------ Dataset entries

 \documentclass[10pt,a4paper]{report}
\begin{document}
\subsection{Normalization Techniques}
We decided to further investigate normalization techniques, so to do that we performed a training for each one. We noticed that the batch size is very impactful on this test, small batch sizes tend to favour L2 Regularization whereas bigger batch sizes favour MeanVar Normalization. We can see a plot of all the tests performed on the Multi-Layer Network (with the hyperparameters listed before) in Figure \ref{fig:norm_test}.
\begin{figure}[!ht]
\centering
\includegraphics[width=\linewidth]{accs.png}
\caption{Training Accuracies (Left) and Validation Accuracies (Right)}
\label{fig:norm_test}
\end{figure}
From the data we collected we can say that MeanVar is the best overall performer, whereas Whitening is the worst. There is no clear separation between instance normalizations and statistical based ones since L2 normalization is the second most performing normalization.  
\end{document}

------------

▶ [Task]: The records above need to be transcribed in full. Keep every character unchanged.

▶ [Response]:
 \documentclass[10pt,a4paper]{report}
\begin{document}
\subsection{Normalization Techniques}
We decided to further investigate normalization techniques, so to do that we performed a training for each one. We noticed that the batch size is very impactful on this test, small batch sizes tend to favour L2 Regularization whereas bigger batch sizes favour MeanVar Normalization. We can see a plot of all the tests performed on the Multi-Layer Network (with the hyperparameters listed before) in Figure \ref{fig:norm_test}.
\begin{figure}[!ht]
\centering
\includegraphics[width=\linewidth]{accs.png}
\caption{Training Accuracies (Left) and Validation Accuracies (Right)}
\label{fig:norm_test}
\end{figure}
From the data we collected we can say that MeanVar is the best overall performer, whereas Whitening is the worst. There is no clear separation between instance normalizations and statistical based ones since L2 normalization is the second most performing normalization.  
\end{document}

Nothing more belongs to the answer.